### Exercise requirements
If an entry holds a picture, skip the picture but copy everything else exactly.

*** Opening Exercise inputs ***

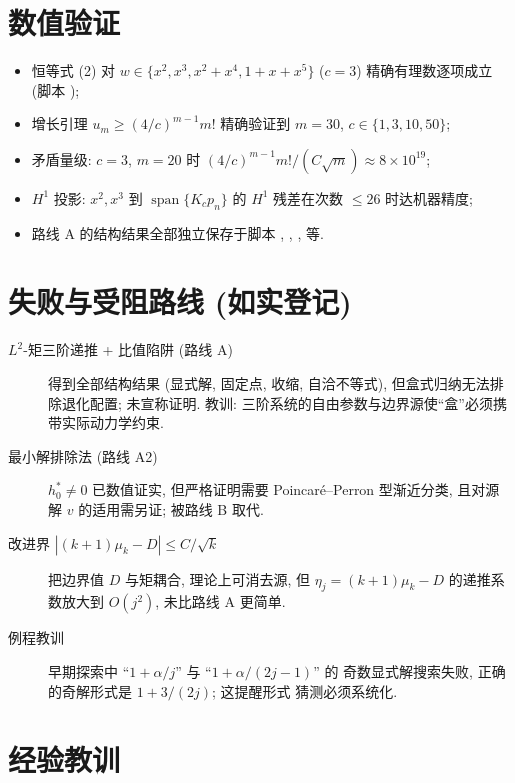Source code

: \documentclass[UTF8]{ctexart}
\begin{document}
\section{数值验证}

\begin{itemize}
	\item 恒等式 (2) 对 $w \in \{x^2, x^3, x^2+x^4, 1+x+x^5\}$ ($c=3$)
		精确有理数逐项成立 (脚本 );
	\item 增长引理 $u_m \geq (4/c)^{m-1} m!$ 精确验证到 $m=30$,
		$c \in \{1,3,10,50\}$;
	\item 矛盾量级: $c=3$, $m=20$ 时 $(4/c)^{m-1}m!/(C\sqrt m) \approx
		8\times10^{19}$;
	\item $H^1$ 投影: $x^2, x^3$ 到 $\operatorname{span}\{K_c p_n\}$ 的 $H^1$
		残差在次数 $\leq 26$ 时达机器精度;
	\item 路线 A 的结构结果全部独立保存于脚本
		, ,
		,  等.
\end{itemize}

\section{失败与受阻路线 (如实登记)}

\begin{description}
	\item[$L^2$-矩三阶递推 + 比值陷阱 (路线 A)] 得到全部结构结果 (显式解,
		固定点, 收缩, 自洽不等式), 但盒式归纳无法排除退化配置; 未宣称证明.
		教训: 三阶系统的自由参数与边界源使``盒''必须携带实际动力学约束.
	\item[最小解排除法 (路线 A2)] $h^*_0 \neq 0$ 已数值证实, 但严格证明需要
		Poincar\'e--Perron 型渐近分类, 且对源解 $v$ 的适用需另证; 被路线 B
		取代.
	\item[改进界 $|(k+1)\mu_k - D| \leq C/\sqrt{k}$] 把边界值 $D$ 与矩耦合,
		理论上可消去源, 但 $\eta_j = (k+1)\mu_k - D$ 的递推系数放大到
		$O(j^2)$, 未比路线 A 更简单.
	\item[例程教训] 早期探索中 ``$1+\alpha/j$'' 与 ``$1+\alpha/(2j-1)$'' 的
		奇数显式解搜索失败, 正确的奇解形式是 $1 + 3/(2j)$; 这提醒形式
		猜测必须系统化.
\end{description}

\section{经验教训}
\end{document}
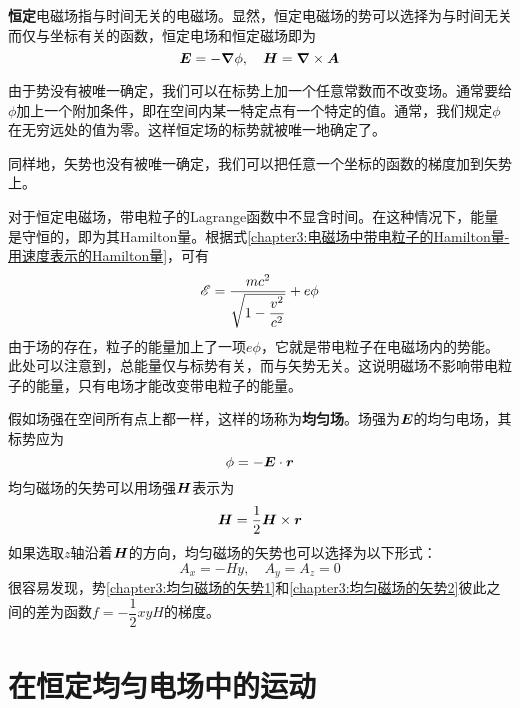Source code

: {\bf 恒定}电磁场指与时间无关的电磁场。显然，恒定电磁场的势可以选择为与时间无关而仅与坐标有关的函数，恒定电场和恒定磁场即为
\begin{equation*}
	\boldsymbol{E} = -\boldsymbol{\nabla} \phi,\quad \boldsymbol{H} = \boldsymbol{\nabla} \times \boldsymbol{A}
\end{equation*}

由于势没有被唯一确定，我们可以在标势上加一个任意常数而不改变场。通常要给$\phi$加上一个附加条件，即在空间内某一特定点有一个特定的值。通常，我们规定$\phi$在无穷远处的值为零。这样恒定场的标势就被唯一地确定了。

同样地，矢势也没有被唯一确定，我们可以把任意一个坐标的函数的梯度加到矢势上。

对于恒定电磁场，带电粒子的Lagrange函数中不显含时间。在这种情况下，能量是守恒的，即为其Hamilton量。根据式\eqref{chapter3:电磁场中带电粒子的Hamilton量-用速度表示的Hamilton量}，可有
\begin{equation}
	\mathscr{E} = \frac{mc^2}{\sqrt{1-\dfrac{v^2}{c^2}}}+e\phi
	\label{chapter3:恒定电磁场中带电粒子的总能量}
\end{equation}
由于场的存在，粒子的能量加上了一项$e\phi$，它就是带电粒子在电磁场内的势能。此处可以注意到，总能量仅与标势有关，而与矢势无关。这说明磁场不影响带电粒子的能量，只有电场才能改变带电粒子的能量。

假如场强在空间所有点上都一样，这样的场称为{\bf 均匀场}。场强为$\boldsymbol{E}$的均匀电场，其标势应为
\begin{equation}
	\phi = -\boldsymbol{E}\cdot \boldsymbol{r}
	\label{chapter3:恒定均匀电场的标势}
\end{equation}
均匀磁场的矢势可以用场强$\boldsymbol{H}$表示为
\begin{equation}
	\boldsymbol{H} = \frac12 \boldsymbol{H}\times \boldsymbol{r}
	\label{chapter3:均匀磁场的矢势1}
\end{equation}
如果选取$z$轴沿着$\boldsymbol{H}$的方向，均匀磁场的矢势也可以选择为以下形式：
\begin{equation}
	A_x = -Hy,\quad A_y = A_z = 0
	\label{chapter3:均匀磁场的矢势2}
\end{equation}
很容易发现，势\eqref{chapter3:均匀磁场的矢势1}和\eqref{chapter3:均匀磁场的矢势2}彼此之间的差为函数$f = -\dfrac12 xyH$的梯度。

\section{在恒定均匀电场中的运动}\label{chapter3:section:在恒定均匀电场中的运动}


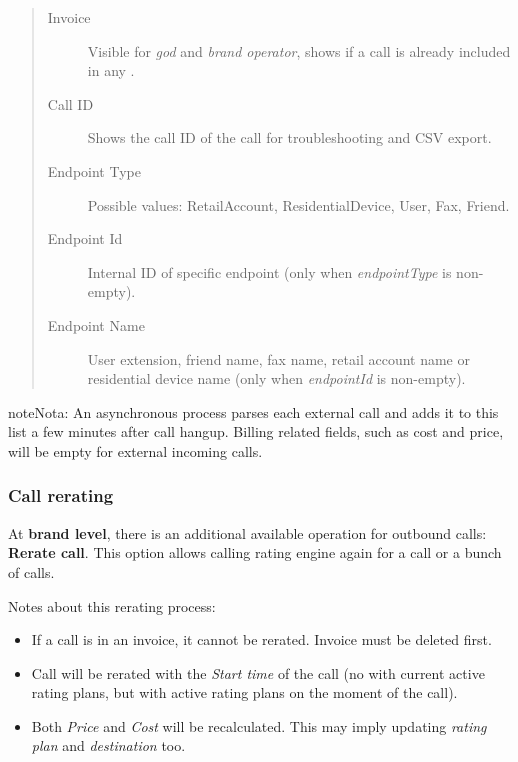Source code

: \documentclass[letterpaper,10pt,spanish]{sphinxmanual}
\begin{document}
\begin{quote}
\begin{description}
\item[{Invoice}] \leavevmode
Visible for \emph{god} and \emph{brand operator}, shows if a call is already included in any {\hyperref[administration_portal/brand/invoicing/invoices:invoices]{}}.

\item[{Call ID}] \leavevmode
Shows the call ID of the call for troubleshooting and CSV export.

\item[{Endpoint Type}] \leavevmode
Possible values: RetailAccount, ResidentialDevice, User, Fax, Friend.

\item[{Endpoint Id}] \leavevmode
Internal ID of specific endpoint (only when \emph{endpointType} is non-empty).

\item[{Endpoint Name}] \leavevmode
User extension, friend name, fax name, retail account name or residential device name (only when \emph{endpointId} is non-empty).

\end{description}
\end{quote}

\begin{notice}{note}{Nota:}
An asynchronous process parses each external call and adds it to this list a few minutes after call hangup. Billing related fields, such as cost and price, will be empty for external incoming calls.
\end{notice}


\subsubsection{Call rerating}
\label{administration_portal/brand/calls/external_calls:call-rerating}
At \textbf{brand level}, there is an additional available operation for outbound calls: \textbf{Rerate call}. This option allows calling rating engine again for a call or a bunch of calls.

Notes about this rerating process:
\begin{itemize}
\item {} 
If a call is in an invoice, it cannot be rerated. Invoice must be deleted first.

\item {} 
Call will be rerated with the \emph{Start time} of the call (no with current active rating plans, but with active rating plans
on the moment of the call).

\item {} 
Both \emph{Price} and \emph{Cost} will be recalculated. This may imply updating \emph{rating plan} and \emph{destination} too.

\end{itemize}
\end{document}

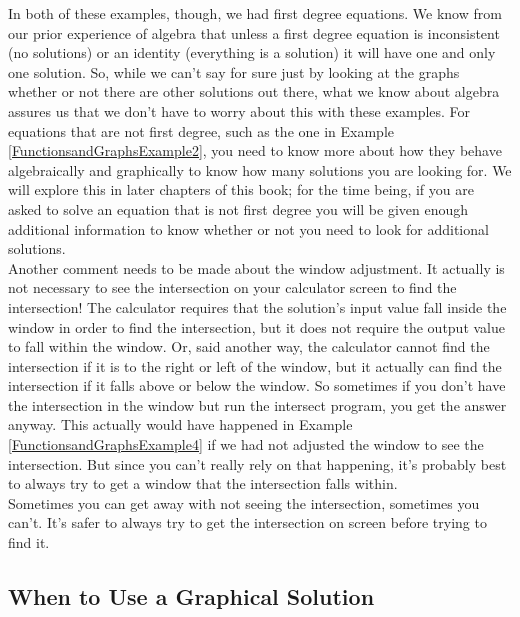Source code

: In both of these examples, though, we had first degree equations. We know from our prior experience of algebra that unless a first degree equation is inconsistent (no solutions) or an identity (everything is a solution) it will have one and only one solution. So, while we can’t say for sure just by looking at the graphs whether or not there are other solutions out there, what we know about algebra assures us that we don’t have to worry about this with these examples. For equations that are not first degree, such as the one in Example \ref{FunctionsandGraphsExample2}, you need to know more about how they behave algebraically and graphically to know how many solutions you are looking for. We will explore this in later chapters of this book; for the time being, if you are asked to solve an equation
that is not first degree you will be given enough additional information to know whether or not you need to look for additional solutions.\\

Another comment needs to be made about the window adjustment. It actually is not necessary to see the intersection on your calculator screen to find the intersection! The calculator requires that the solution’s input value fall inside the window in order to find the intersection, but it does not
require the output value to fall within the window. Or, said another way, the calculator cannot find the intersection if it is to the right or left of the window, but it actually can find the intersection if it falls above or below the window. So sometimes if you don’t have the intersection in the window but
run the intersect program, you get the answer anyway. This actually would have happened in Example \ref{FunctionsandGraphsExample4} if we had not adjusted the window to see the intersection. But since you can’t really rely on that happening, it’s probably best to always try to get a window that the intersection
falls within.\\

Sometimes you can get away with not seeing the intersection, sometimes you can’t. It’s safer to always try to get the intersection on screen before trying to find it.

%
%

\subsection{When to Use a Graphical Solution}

*** Closing Exercise inputs ***

### Output for this exercise
Source code

: \documentclass[UTF8]{ctexart}
\begin{document}
\section{数值验证}

\begin{itemize}
	\item 恒等式 (2) 对 $w \in \{x^2, x^3, x^2+x^4, 1+x+x^5\}$ ($c=3$)
		精确有理数逐项成立 (脚本 );
	\item 增长引理 $u_m \geq (4/c)^{m-1} m!$ 精确验证到 $m=30$,
		$c \in \{1,3,10,50\}$;
	\item 矛盾量级: $c=3$, $m=20$ 时 $(4/c)^{m-1}m!/(C\sqrt m) \approx
		8\times10^{19}$;
	\item $H^1$ 投影: $x^2, x^3$ 到 $\operatorname{span}\{K_c p_n\}$ 的 $H^1$
		残差在次数 $\leq 26$ 时达机器精度;
	\item 路线 A 的结构结果全部独立保存于脚本
		, ,
		,  等.
\end{itemize}

\section{失败与受阻路线 (如实登记)}

\begin{description}
	\item[$L^2$-矩三阶递推 + 比值陷阱 (路线 A)] 得到全部结构结果 (显式解,
		固定点, 收缩, 自洽不等式), 但盒式归纳无法排除退化配置; 未宣称证明.
		教训: 三阶系统的自由参数与边界源使``盒''必须携带实际动力学约束.
	\item[最小解排除法 (路线 A2)] $h^*_0 \neq 0$ 已数值证实, 但严格证明需要
		Poincar\'e--Perron 型渐近分类, 且对源解 $v$ 的适用需另证; 被路线 B
		取代.
	\item[改进界 $|(k+1)\mu_k - D| \leq C/\sqrt{k}$] 把边界值 $D$ 与矩耦合,
		理论上可消去源, 但 $\eta_j = (k+1)\mu_k - D$ 的递推系数放大到
		$O(j^2)$, 未比路线 A 更简单.
	\item[例程教训] 早期探索中 ``$1+\alpha/j$'' 与 ``$1+\alpha/(2j-1)$'' 的
		奇数显式解搜索失败, 正确的奇解形式是 $1 + 3/(2j)$; 这提醒形式
		猜测必须系统化.
\end{description}

\section{经验教训}
\end{document}
Source code

: {\bf 恒定}电磁场指与时间无关的电磁场。显然，恒定电磁场的势可以选择为与时间无关而仅与坐标有关的函数，恒定电场和恒定磁场即为
\begin{equation*}
	\boldsymbol{E} = -\boldsymbol{\nabla} \phi,\quad \boldsymbol{H} = \boldsymbol{\nabla} \times \boldsymbol{A}
\end{equation*}

由于势没有被唯一确定，我们可以在标势上加一个任意常数而不改变场。通常要给$\phi$加上一个附加条件，即在空间内某一特定点有一个特定的值。通常，我们规定$\phi$在无穷远处的值为零。这样恒定场的标势就被唯一地确定了。

同样地，矢势也没有被唯一确定，我们可以把任意一个坐标的函数的梯度加到矢势上。

对于恒定电磁场，带电粒子的Lagrange函数中不显含时间。在这种情况下，能量是守恒的，即为其Hamilton量。根据式\eqref{chapter3:电磁场中带电粒子的Hamilton量-用速度表示的Hamilton量}，可有
\begin{equation}
	\mathscr{E} = \frac{mc^2}{\sqrt{1-\dfrac{v^2}{c^2}}}+e\phi
	\label{chapter3:恒定电磁场中带电粒子的总能量}
\end{equation}
由于场的存在，粒子的能量加上了一项$e\phi$，它就是带电粒子在电磁场内的势能。此处可以注意到，总能量仅与标势有关，而与矢势无关。这说明磁场不影响带电粒子的能量，只有电场才能改变带电粒子的能量。

假如场强在空间所有点上都一样，这样的场称为{\bf 均匀场}。场强为$\boldsymbol{E}$的均匀电场，其标势应为
\begin{equation}
	\phi = -\boldsymbol{E}\cdot \boldsymbol{r}
	\label{chapter3:恒定均匀电场的标势}
\end{equation}
均匀磁场的矢势可以用场强$\boldsymbol{H}$表示为
\begin{equation}
	\boldsymbol{H} = \frac12 \boldsymbol{H}\times \boldsymbol{r}
	\label{chapter3:均匀磁场的矢势1}
\end{equation}
如果选取$z$轴沿着$\boldsymbol{H}$的方向，均匀磁场的矢势也可以选择为以下形式：
\begin{equation}
	A_x = -Hy,\quad A_y = A_z = 0
	\label{chapter3:均匀磁场的矢势2}
\end{equation}
很容易发现，势\eqref{chapter3:均匀磁场的矢势1}和\eqref{chapter3:均匀磁场的矢势2}彼此之间的差为函数$f = -\dfrac12 xyH$的梯度。

\section{在恒定均匀电场中的运动}\label{chapter3:section:在恒定均匀电场中的运动}


Source code

: \documentclass[letterpaper,10pt,spanish]{sphinxmanual}
\begin{document}
\begin{quote}
\begin{description}
\item[{Invoice}] \leavevmode
Visible for \emph{god} and \emph{brand operator}, shows if a call is already included in any {\hyperref[administration_portal/brand/invoicing/invoices:invoices]{}}.

\item[{Call ID}] \leavevmode
Shows the call ID of the call for troubleshooting and CSV export.

\item[{Endpoint Type}] \leavevmode
Possible values: RetailAccount, ResidentialDevice, User, Fax, Friend.

\item[{Endpoint Id}] \leavevmode
Internal ID of specific endpoint (only when \emph{endpointType} is non-empty).

\item[{Endpoint Name}] \leavevmode
User extension, friend name, fax name, retail account name or residential device name (only when \emph{endpointId} is non-empty).

\end{description}
\end{quote}

\begin{notice}{note}{Nota:}
An asynchronous process parses each external call and adds it to this list a few minutes after call hangup. Billing related fields, such as cost and price, will be empty for external incoming calls.
\end{notice}


\subsubsection{Call rerating}
\label{administration_portal/brand/calls/external_calls:call-rerating}
At \textbf{brand level}, there is an additional available operation for outbound calls: \textbf{Rerate call}. This option allows calling rating engine again for a call or a bunch of calls.

Notes about this rerating process:
\begin{itemize}
\item {} 
If a call is in an invoice, it cannot be rerated. Invoice must be deleted first.

\item {} 
Call will be rerated with the \emph{Start time} of the call (no with current active rating plans, but with active rating plans
on the moment of the call).

\item {} 
Both \emph{Price} and \emph{Cost} will be recalculated. This may imply updating \emph{rating plan} and \emph{destination} too.

\end{itemize}
\end{document}

Source code

: In both of these examples, though, we had first degree equations. We know from our prior experience of algebra that unless a first degree equation is inconsistent (no solutions) or an identity (everything is a solution) it will have one and only one solution. So, while we can’t say for sure just by looking at the graphs whether or not there are other solutions out there, what we know about algebra assures us that we don’t have to worry about this with these examples. For equations that are not first degree, such as the one in Example \ref{FunctionsandGraphsExample2}, you need to know more about how they behave algebraically and graphically to know how many solutions you are looking for. We will explore this in later chapters of this book; for the time being, if you are asked to solve an equation
that is not first degree you will be given enough additional information to know whether or not you need to look for additional solutions.\\

Another comment needs to be made about the window adjustment. It actually is not necessary to see the intersection on your calculator screen to find the intersection! The calculator requires that the solution’s input value fall inside the window in order to find the intersection, but it does not
require the output value to fall within the window. Or, said another way, the calculator cannot find the intersection if it is to the right or left of the window, but it actually can find the intersection if it falls above or below the window. So sometimes if you don’t have the intersection in the window but
run the intersect program, you get the answer anyway. This actually would have happened in Example \ref{FunctionsandGraphsExample4} if we had not adjusted the window to see the intersection. But since you can’t really rely on that happening, it’s probably best to always try to get a window that the intersection
falls within.\\

Sometimes you can get away with not seeing the intersection, sometimes you can’t. It’s safer to always try to get the intersection on screen before trying to find it.

%
%

\subsection{When to Use a Graphical Solution}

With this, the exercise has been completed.